In the natural world, we are continuously aware of movement and flows. Snow falls onto mountains, melts in the spring and flows into the rivers, which flow into the ocean. Birds flow from northern hemispheres to southern climates, and then go back again. The tides flow back and forth with the moon, and gravity pulls objects to the center. We learn from natural flows about how things move. In the last several years, supply chains stopped moving. The reasons for this range from the COVID-19 pandemic’s direct impacts on production output in China, and material supply chain disruptions, labor shortages as well as unexpected demand surges. All of these have one common denominator: The flow or movement of materials is constrained by their physical design.

What are the barriers that prevent our global supply chains from flowing?

We need to unleash supply chains, not control them

Prior to the COVID-19 pandemic, parts and products flowed quickly and fluidly, navigating their way around barriers to reach their destinations. By applying principles from the physical world, we can reduce the friction that disrupts our supply chains since the onset of the COVID-19 pandemic. But doing so will require managers to rethink their concept of how global supply chains are governed and will necessitate bold investments in technology, tighter supplier relationships, and a change in traditional supply chain thinking.
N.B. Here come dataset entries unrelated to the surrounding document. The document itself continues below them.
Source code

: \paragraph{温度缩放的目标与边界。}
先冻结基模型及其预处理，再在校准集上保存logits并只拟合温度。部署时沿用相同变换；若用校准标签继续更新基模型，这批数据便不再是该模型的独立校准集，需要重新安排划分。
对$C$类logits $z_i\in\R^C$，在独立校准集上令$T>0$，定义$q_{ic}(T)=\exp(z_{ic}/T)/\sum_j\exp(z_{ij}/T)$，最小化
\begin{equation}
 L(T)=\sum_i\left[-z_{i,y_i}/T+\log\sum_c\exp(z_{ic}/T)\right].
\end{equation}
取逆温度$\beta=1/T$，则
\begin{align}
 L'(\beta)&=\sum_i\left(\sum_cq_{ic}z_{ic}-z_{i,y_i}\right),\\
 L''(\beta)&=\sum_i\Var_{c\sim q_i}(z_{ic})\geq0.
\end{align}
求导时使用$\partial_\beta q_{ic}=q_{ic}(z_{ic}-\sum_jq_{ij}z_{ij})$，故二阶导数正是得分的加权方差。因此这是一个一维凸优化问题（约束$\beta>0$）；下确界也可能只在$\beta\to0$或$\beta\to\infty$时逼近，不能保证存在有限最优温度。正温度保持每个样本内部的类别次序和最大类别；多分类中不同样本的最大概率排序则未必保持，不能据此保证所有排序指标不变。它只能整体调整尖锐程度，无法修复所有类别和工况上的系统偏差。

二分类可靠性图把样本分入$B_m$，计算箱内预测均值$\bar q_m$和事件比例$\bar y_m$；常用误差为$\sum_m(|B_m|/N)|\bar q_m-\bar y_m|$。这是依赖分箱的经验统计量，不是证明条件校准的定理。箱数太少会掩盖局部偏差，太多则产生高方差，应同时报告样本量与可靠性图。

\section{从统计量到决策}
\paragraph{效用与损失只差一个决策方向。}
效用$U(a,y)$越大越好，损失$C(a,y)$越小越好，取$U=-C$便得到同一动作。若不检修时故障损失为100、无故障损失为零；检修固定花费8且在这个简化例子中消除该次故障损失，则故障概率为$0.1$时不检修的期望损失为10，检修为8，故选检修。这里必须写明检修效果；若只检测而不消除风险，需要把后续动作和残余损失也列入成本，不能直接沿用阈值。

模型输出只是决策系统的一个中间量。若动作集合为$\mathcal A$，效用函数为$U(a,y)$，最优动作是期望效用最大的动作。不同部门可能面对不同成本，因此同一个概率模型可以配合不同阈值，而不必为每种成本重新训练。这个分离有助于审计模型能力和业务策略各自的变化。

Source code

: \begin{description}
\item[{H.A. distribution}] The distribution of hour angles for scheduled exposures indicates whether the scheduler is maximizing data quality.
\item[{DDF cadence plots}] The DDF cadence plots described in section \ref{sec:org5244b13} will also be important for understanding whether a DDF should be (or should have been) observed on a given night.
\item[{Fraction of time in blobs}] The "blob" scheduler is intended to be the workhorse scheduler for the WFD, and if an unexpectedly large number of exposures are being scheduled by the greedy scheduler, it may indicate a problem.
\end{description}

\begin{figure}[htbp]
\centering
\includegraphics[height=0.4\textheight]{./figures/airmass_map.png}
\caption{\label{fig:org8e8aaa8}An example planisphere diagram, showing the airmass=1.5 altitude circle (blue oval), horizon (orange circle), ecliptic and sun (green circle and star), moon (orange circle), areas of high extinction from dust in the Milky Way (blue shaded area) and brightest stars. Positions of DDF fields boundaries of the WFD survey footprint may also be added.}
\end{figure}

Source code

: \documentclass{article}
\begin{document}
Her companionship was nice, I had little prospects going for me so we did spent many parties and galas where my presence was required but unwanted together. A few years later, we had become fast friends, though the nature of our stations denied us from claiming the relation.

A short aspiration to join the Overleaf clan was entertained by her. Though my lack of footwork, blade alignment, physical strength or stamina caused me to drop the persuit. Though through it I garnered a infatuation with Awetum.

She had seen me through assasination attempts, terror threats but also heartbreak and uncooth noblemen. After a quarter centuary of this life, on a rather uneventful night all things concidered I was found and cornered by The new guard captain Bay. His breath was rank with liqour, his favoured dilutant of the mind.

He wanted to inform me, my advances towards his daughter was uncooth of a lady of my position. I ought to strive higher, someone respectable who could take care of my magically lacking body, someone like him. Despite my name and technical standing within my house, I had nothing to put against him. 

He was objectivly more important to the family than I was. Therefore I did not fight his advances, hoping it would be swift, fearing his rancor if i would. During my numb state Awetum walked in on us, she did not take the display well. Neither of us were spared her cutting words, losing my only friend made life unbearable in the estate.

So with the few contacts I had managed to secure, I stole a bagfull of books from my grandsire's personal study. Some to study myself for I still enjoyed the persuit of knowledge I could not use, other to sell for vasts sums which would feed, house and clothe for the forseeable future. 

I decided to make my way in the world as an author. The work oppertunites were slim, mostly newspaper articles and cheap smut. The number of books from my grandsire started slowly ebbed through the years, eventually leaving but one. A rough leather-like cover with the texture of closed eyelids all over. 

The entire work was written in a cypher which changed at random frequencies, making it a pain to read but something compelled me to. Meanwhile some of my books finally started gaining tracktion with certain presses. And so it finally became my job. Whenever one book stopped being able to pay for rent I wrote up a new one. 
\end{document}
The principles of flow are grounded in physics, which provide a number of simple and important laws that are irrefutable; these laws determine how fluids, electricity and matter travel. Physical flows are measured using metrics such as speed, distance, electrical flow and other dimensions. But these physical flows can also be used to assess the design and management of supply chains. Drawing from our recent book, we propose a set of five simple guidelines that can be applied to improve the simplicity, efficiency and cost-effectiveness of supply chains.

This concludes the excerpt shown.